Aside from a few why-are-you-here type questions, most of the passersby waved off the “tickets” as if they were being handed fliers from a street vendor. And the cluster of people huddled near the Yankee Doodle Dandy food truck on Hudson Street barely even noticed the two patrol officers. Ditto for Valentine’s Day shoppers en route to Jacques Torres. Five construction workers walking north on Washington Street did give Persad a long look as they passed, though presumably for her polyester minidress in the 43-degree weather since her “Wearing Animal Skins Is A Fashion Felony” sign was out of view.

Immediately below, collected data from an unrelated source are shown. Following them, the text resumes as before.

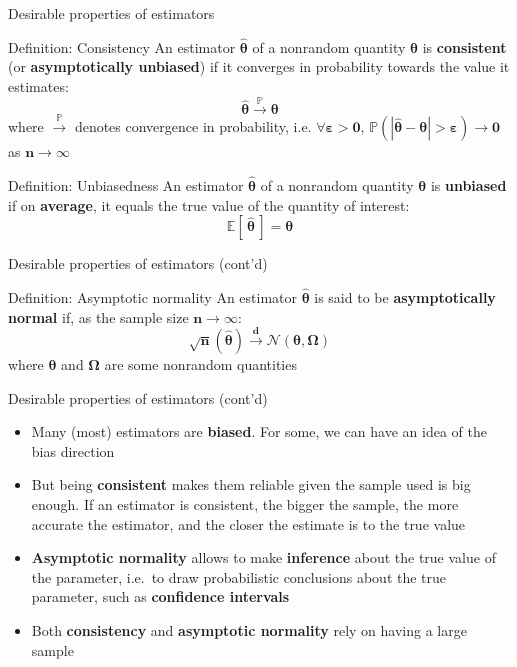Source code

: \documentclass[
  ignorenonframetext,
  aspectratio=169]{beamer}
\providecommand{\tightlist}{%
  \setlength{\itemsep}{0pt}\setlength{\parskip}{0pt}}
\begin{document}
\begin{frame}{Desirable properties of estimators}
\protect\hypertarget{desirable-properties-of-estimators}{}
\begin{block}{Definition: Consistency}
An estimator $\bm{\hat{\theta}}$ of a nonrandom quantity $\bm{\theta}$ is \textbf{consistent} (or \textbf{asymptotically unbiased}) if it converges in probability towards the value it estimates:
\[
\bm{\hat{\theta}} \overset{\mathbb{P}}{\rightarrow}  \bm{\theta}
\]
where $\overset{\mathbb{P}}{\rightarrow}$ denotes convergence in probability, i.e. $\bm{\forall \varepsilon>0}$, $\bm{\mathbb{P}\left( |\hat{\theta} - \theta| > \varepsilon  \right) \rightarrow 0}$ as $\bm{n \rightarrow \infty}$
\end{block}

\begin{block}{Definition: Unbiasedness}
An estimator $\bm{\hat{\theta}}$ of a nonrandom quantity $\bm{\theta}$ is \textbf{unbiased} if on \textbf{average}, it equals the true value of the quantity of interest:
\[
\bm{\mathbb{E}[\, \hat{\theta} \,]= \theta}
\]
\end{block}
\end{frame}

\begin{frame}{Desirable properties of estimators (cont'd)}
\protect\hypertarget{desirable-properties-of-estimators-contd}{}
\begin{block}{Definition: Asymptotic normality}
An estimator $\bm{\hat{\theta}}$ is said to be \textbf{asymptotically normal} if, as the sample size $\bm{n\rightarrow \infty}$:
\[
\bm{{\sqrt{n}(\hat{\theta}) \overset{d}{\rightarrow} \mathcal{N}(\theta, \Omega)}}
\]
where $\bm{\theta}$ and $\bm{\Omega}$ are some nonrandom quantities
\end{block}
\end{frame}

\begin{frame}{Desirable properties of estimators (cont'd)}
\protect\hypertarget{desirable-properties-of-estimators-contd-1}{}
\begin{itemize}
\tightlist
\item
  Many (most) estimators are \textbf{biased}. For some, we can have an
  idea of the bias direction
\item
  But being \textbf{consistent} makes them reliable given the sample
  used is big enough. If an estimator is consistent, the bigger the
  sample, the more accurate the estimator, and the closer the estimate
  is to the true value
\item
  \textbf{Asymptotic normality} allows to make \textbf{inference} about
  the true value of the parameter, i.e.~to draw probabilistic
  conclusions about the true parameter, such as
  \textbf{confidence intervals}
\item
  Both \textbf{consistency} and \textbf{asymptotic normality} rely on
  having a large sample
\end{itemize}
\end{frame}
\end{document}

To try to scare up some attention, the PETA supporters had to walk a few blocks to West Houston Street. Given the range of fake fur and leather seen on city sidewalks, it’s not surprising that even Persad had to ask PETA’s associate director of campaign Ashley Byrne, “Wait, is that real?” referring to a woman in a gray fur coat and knit hat with what appeared to be a fur pompom. Promptly handed a ticket, the woman looked unfazed and continued talking on her phone while a male companion smiled politely. All in all, her enforcement was borderline apologetic. “Sorry, I have to ticket you — your sneakers,” she told a Patagonia-clad pedestrian, referring to the leather Adidas kicks on his feet. Camped out near the King Street subway entrance, PETA’s fashion police leaned against a SUV seemingly oblivious that it belonged to U.S. Homeland Security.
A copywriter and voiceover actor named Sarah, who declined to give her last name, was one of the few pedestrians who seemed to take PETA’s efforts to heart. Stopping to shoot a smartphone photo of the pair, she said, “It’s definitely eye-catching. You immediately think fashion week, then you are taken aback and it’s a good thing. I absolutely do not wear fur or leather.”
Byrne was undeterred. “Obviously, PETA does a cross-section of things and some are just fun and tongue-in-cheek like this. But there is a huge antifur movement in New York right now. We’ve had hundreds of people showing up at some of the protests.”